"I feel quite privileged to be able to make that journey," he said.
He was also grateful to the many people who had supported him over the years, enabling him to make a bigger contribution.
And he said he was "really thrilled and thankful" about his new role in supporting his fellow researchers, as a newly appointed associate dean research at the Otago Medical School.
Indian-born Dr Chatterjee is believed to be one of the youngest people to hold this post in the school’s history.
His other recent achievements include winning the Rutherford Discovery Fellowship in 2017,and a travelling role as an Education New Zealand (Ministry of Education) International Ambassador.
Dr Chatterjee has his own laboratory in the Otago pathology department, and in February becomes a research associate professor.
The first two years of his school education, starting at age 4, began in an outdoor classroom, and under a mango tree in a village in West Bengal, 200km north of Calcutta.
He loved his early education and "learned great life lessons".
Later, after completing his masters degree in biotechnology from the Vellore Institute of Technology, in southern India, he gained a government-funded scholarship to come to Otago, 11 years ago, and has since completed an Otago PhD.
He jumped into the emerging field of epigenetics and has thrived - "it really is the science for tomorrow", he said.

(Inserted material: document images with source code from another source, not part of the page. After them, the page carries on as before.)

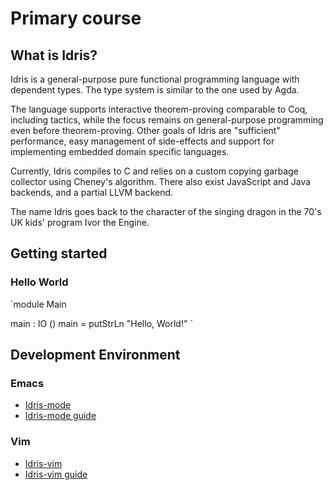# Primary course

## What is Idris?

Idris is a general-purpose pure functional programming language with dependent types. The type system is similar to the one used by Agda.

The language supports interactive theorem-proving comparable to Coq, including tactics, while the focus remains on general-purpose programming even before theorem-proving. Other goals of Idris are "sufficient" performance, easy management of side-effects and support for implementing embedded domain specific languages.

Currently, Idris compiles to C and relies on a custom copying garbage collector using Cheney's algorithm. There also exist JavaScript and Java backends, and a partial LLVM backend.

The name Idris goes back to the character of the singing dragon in the 70's UK kids' program Ivor the Engine.

## Getting started

### Hello World
`module Main

main : IO ()
main = putStrLn "Hello, World!"
`

## Development Environment

### Emacs

* [Idris-mode](https://github.com/idris-hackers/idris-mode)
* [Idris-mode guide](https://itu.dk/people/hame/idris-mode.pdf)

### Vim

* [Idris-vim](https://github.com/idris-hackers/idris-vim)
* [Idris-vim guide](http://edwinb.wordpress.com/2013/10/28/interactive-idris-editing-with-vim/)
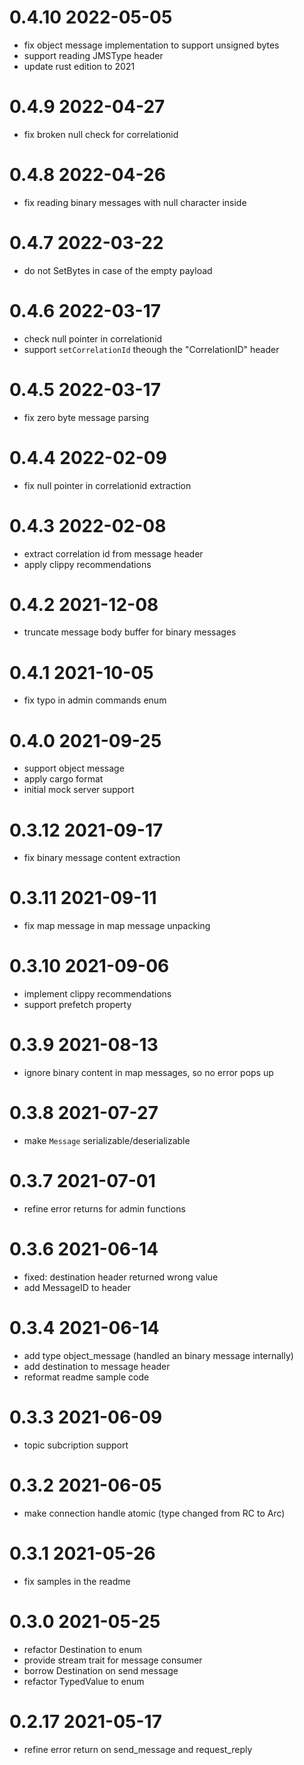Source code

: # 0.4.10 2022-05-05

* fix object message implementation to support unsigned bytes
* support reading JMSType header
* update rust edition to 2021

# 0.4.9 2022-04-27

* fix broken null check for correlationid

# 0.4.8 2022-04-26

* fix reading binary messages with null character inside

# 0.4.7 2022-03-22

* do not SetBytes in case of the empty payload

# 0.4.6 2022-03-17

* check null pointer in correlationid
* support `setCorrelationId` theough the "CorrelationID" header

# 0.4.5 2022-03-17

* fix zero byte message parsing

# 0.4.4 2022-02-09

* fix null pointer in correlationid extraction

# 0.4.3 2022-02-08

* extract correlation id from message header
* apply clippy recommendations

# 0.4.2 2021-12-08

* truncate message body buffer for binary messages

# 0.4.1 2021-10-05

* fix typo in admin commands enum

# 0.4.0 2021-09-25

* support object message
* apply cargo format
* initial mock server support

# 0.3.12 2021-09-17

* fix binary message content extraction

# 0.3.11 2021-09-11

* fix map message in map message unpacking

# 0.3.10 2021-09-06

* implement clippy recommendations
* support prefetch property

# 0.3.9 2021-08-13

* ignore binary content in map messages, so no error pops up

# 0.3.8 2021-07-27

* make `Message` serializable/deserializable

# 0.3.7 2021-07-01

* refine error returns for admin functions

# 0.3.6 2021-06-14

* fixed: destination header returned wrong value
* add MessageID to header

# 0.3.4 2021-06-14

* add type object_message (handled an binary message internally)
* add destination to message header
* reformat readme sample code

# 0.3.3 2021-06-09

* topic subcription support

# 0.3.2 2021-06-05

* make connection handle atomic (type changed from RC<usize> to Arc<usize>)

# 0.3.1 2021-05-26

* fix samples in the readme

# 0.3.0 2021-05-25

* refactor Destination to enum
* provide stream trait for message consumer
* borrow Destination on send message
* refactor TypedValue to enum

# 0.2.17 2021-05-17

* refine error return on send_message and request_reply

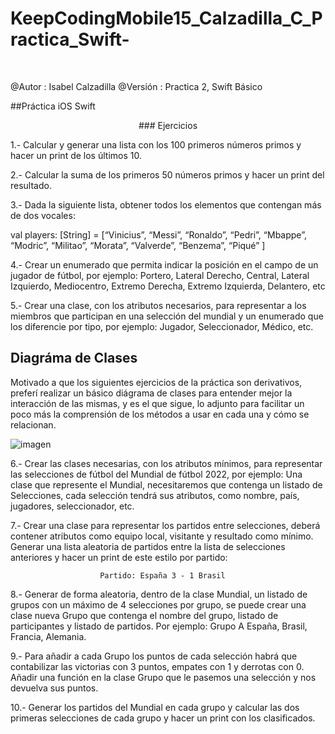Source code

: # KeepCodingMobile15_Calzadilla_C_Practica_Swift-

<br>

@Autor : Isabel Calzadilla
@Versión : Practica 2, Swift Básico




##Práctica iOS Swift


<div align = "center"> ###  Ejercicios </div>

1.- Calcular y generar una lista con los 100 primeros números primos y hacer un
print de los últimos 10.



2.- Calcular la suma de los primeros 50 números primos y hacer un print del
resultado.


3.- Dada la siguiente lista, obtener todos los elementos que contengan más de dos
vocales:


val players: [String] = [“Vinicius”, “Messi”, “Ronaldo”, “Pedri”, “Mbappe”,
“Modric”, “Militao”, “Morata”, “Valverde”, “Benzema”, “Piqué” ]


4.- Crear un enumerado que permita indicar la posición en el campo de un jugador
de fútbol, por ejemplo: Portero, Lateral Derecho, Central, Lateral Izquierdo,
Mediocentro, Extremo Derecha, Extremo Izquierda, Delantero, etc


5.- Crear una clase, con los atributos necesarios, para representar a los miembros
que participan en una selección del mundial y un enumerado que los diferencie por
tipo, por ejemplo: Jugador, Seleccionador, Médico, etc.



 ## Diagráma de Clases
 
 
Motivado a que los siguientes ejercicios de la práctica son derivativos, preferí realizar un básico 
diágrama de clases para entender mejor la interacción de las mismas, y es el que sigue, lo adjunto
para facilitar un poco más la comprensión de los métodos a usar en cada una y cómo se relacionan.



![imagen](https://user-images.githubusercontent.com/36207623/206281275-381ebadd-d1cd-4804-8111-bdec6569ea80.png)




6.- Crear las clases necesarias, con los atributos mínimos, para representar las
selecciones de fútbol del Mundial de fútbol 2022, por ejemplo: Una clase que
represente el Mundial, necesitaremos que contenga un listado de Selecciones, cada
selección tendrá sus atributos, como nombre, país, jugadores, seleccionador, etc.


7.- Crear una clase para representar los partidos entre selecciones, deberá contener
atributos como equipo local, visitante y resultado como mínimo. Generar una lista
aleatoria de partidos entre la lista de selecciones anteriores y hacer un print de este
estilo por partido:


                        Partido: España 3 - 1 Brasil


8.- Generar de forma aleatoria, dentro de la clase Mundial, un listado de grupos con
un máximo de 4 selecciones por grupo, se puede crear una clase nueva Grupo que
contenga el nombre del grupo, listado de participantes y listado de partidos. Por
ejemplo: Grupo A España, Brasil, Francia, Alemania.



9.- Para añadir a cada Grupo los puntos de cada selección habrá que contabilizar las
victorias con 3 puntos, empates con 1 y derrotas con 0. Añadir una función en la
clase Grupo que le pasemos una selección y nos devuelva sus puntos.



10.- Generar los partidos del Mundial en cada grupo y calcular las dos primeras
selecciones de cada grupo y hacer un print con los clasificados.

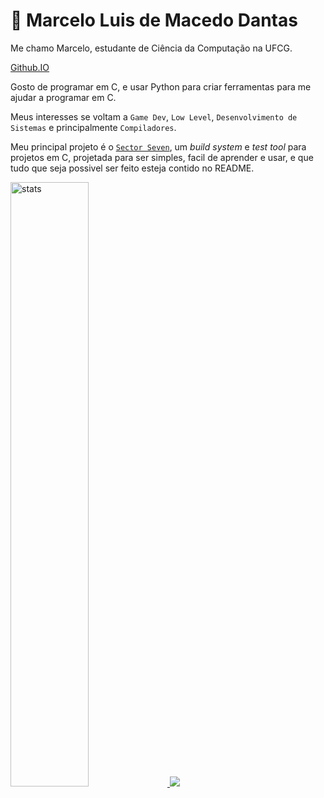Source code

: # 🐪 Marcelo Luis de Macedo Dantas
Me chamo Marcelo, estudante de Ciência da Computação na UFCG.

[Github.IO](https://marceloluisdantas.github.io/chapelaria.github.io/)

Gosto de programar em C, e usar Python para criar ferramentas para me ajudar a programar em C.

Meus interesses se voltam a `Game Dev`, `Low Level`, `Desenvolvimento de Sistemas` e principalmente `Compiladores`. 

Meu principal projeto é o [`Sector Seven`](https://github.com/MarceloLuisDantas/Sector-Seven), um *build system* e *test tool* para projetos em C, projetada para ser simples, facil de aprender e usar, e que tudo que seja possivel ser feito esteja contido no README. 

<link rel="stylesheet" href="https://cdn.jsdelivr.net/gh/devicons/devicon@v2.15.1/devicon.min.css">

<a href="#">
  <img width="49.8%"  src="https://github-readme-stats.vercel.app/api?username=MarceloLuisDantas&show_icons=true&theme=github_dark&rank_icon=github&hide_border=true" alt="stats" />
  <img src="https://github-readme-stats.vercel.app/api/top-langs/?username=MarceloLuisDantas&layout=compact&theme=github_dark&hide_border=true" />
</a>

<!-- <br>
<br>
<div style="display: flex; justify-content: center; align-items: center; gap: 20px;">
    <img src="imgs/asm.png" height="28">  
    <img src="imgs/vazio.png" height="10">   
    <img src="imgs/C_Logo.png" height="30">
    <img src="imgs/vazio.png" height="10">   
    <img src="imgs/Go_Logo_Blue.svg.png" height="23">
    <img src="imgs/vazio.png" height="10">   
    <img src="imgs/Nim-logo.png" height="25">
    <img src="imgs/vazio.png" height="10">   
    <img src="imgs/zig.png" height="30">
</div> -->
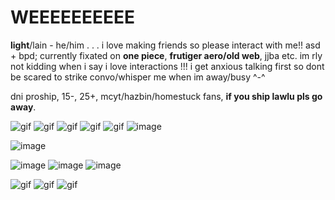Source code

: # WEEEEEEEEEE
**light**/lain - he/him . . . i love making friends so please interact with me!! asd + bpd; currently fixated on **one piece**, **frutiger aero/old web**, jjba etc.
im rly not kidding when i say i love interactions !!! i get anxious talking first so dont be scared to strike convo/whisper me when im away/busy ^-^

dni proship, 15-, 25+, mcyt/hazbin/homestuck fans, **if you ship lawlu pls go away**.

![gif](https://64.media.tumblr.com/379ad0c41c556a71df39e9db759156ba/e9e5eaac84bb2c66-f2/s100x200/d761c9532fba93ae4e619be08f3666852cf6a790.gifv)
![gif](https://64.media.tumblr.com/fe2c2f3ca2c690ea71ff6b6cdc3f8cdd/79d8b316934d24c3-3c/s100x200/2a18a216e722c6b17bf2d53af653186f606bb3e9.gifv)
![gif](https://64.media.tumblr.com/9b0844514b0b33148fa2c1a3a6064eb8/0455fac414385656-eb/s100x200/ef60c5a0184c7a801e75b95e2a6d45762d20e2d4.webp)
![gif](https://64.media.tumblr.com/49d942d916bd0deed7a5ed1a7b4fe1d9/efb93e9c593a1dd7-d4/s100x200/13208d554ef63c0d39fe83ae4a6d29a8619fd496.gifv)
![gif](https://64.media.tumblr.com/7f0f29206a6ec17c7670a69cd40b0478/799706bd2b4c6bad-71/s100x200/6363f0fa391cb4ad465cb1e46962d1c560e74343.gifv)
![image](https://github.com/sharklightz/i-love-sanji/assets/169577708/65034915-b497-45af-9891-9659a0371a43)



![image](https://github.com/sharklightz/i-love-sanji/assets/169577708/c0b420cf-117b-4bbf-bb67-ce41a7123beb)

![image](https://github.com/sharklightz/i-love-sanji/assets/169577708/fe310bca-6996-480c-8ea3-80113bcb6370)
![image](https://github.com/sharklightz/i-love-sanji/assets/169577708/70d221c9-2710-4378-b4f2-6236fc0171c5)
![image](https://github.com/sharklightz/i-love-sanji/assets/169577708/499c6a24-69f1-4df9-8139-b1f5483ccbe0)




![gif](https://64.media.tumblr.com/0e287dd5bead03e220db0c296cca296d/401b3412d2ee5779-49/s250x400/9742f138bef12f34ebbbd799da6620b23ca37ee8.gifv)
![gif](https://64.media.tumblr.com/e55e9b565a504837ae3f495076dc350e/8da1fcc2358f0a71-db/s100x200/2209c709c3c16219d18c88f024c545c4f3d431fc.gifv)
![gif](https://64.media.tumblr.com/f5d8719cdf10ccd4d78cffb486078061/7fbf3281a4714bc7-1b/s250x400/ccbe900d87ca458992214e5c6936be8195e1f394.gifv)
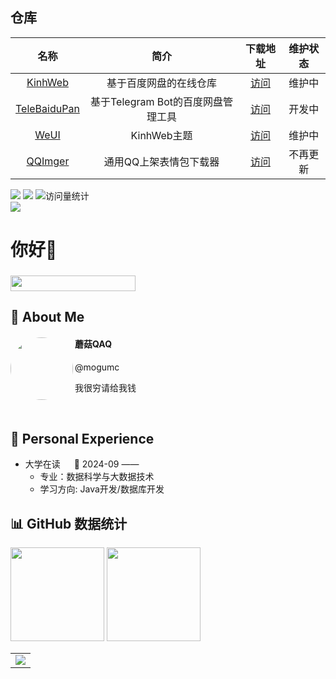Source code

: ## 仓库
|                             名称                             |                             简介                             |                      下载地址                       |                      维护状态                       |
| :----------------------------------------------------------: | :----------------------------------------------------------: | :-------------------------------------------------: | :-------------------------------------------------: |
| [KinhWeb](https://github.com/mogumc/KinhWeb)  | 基于百度网盘的在线仓库 | [访问](https://github.com/mogumc/KinhWeb/releases) | 维护中 |
| [TeleBaiduPan](https://github.com/mogumc/TeleBaiduPan)  | 基于Telegram Bot的百度网盘管理工具 | [访问](https://github.com/mogumc/TeleBaiduPan/releases) | 开发中 |
| [WeUI](https://github.com/mogumc/KinhWeb-WEUI)  | KinhWeb主题 | [访问](https://github.com/mogumc/KinhWeb-WEUI/releases) | 维护中 |
| [QQImger](https://github.com/mogumc/QQImger)  | 通用QQ上架表情包下载器 | [访问](https://github.com/mogumc/QQImger/releases) | 不再更新 |

<div align="left">
  <div>
    <a href="https://my.baidup.top/"><img src="https://img.shields.io/badge/KinhWeb-%E8%AE%BF%E9%97%AE-8c36db" /></a>
    <a href="https://t.me/tg_tx"><img src="https://img.shields.io/badge/Telegram-交流群-66ccff" /></a>
    <img src="https://komarev.com/ghpvc/?username=mogumc&label=Views&color=orange&style=flat" alt="访问量统计" />&emsp;
  </div>
  
  <img src="https://ghchart.rshah.org/mogumc" />
</div>  



# 你好👋

### <img width="200" height="25" src="https://glitch-art.vercel.app/api/simple?word=Hi%20I'm%20MoGuQAQ&font=Doto" /> 

## 🧐 About Me
<div align="left">
  <img align="left" style="width:100px; height:100px; border-radius:50%; " src="https://avatars.githubusercontent.com/u/67809394?v=4" />
  <h4 align="left">蘑菇QAQ</h4>
  <p align="left">@mogumc</p>
  <p>我很穷请给我钱</p>
</div><br />

## 🏢 Personal Experience

- 大学在读 &emsp; 📌 2024-09 —— 
  - 专业：数据科学与大数据技术
  - 学习方向: Java开发/数据库开发

## 📊 GitHub 数据统计

<!-- GitHub 数据统计 -->
<div align="left">
  <img height="150" src="https://github-readme-stats-git-masterrstaa-rickstaa.vercel.app/api?username=mogumc&hide_border=true&show_icons=true&include_all_commits=true&line_height=21text_color=fff&icon_color=000" /> 
  <img height="150" src="https://github-readme-stats-git-masterrstaa-rickstaa.vercel.app/api/top-langs/?username=mogumc&hide_border=true&layout=compact&langs_count=6&text_color=000&icon_color=fff" />
</div>



<!-- GitHub Activity Graph GitHub 活动图 -->
<table>
  <tr>
    <td>
      <picture>
        <source media="(prefers-color-scheme: dark)"  srcset="https://github-readme-activity-graph.vercel.app/graph?username=mogumc&theme=tokyo-night" />
        <source media="(prefers-color-scheme: light)" srcset="https://github-readme-activity-graph.vercel.app/graph?username=mogumc&theme=xcode" />
        <img src="https://github-readme-activity-graph.vercel.app/graph?username=mogumc&theme=tokyo-night" />
      </picture>
  </tr>
</table>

Epigenetics is the study of changes in organisms caused by modification of gene expression rather than alteration of the genetic code itself.
This new approach was helping find new biomarkers, allowing earlier diagnosis of cancer.
At Otago, after playing a leading role in generating some of the first epigenetic maps in human blood cells, and melanoma, he has expanded work in colorectal, lung and prostate cancers.
Not all his learning is under a tree these days, but being in Dunedin, "it feels home here", he said.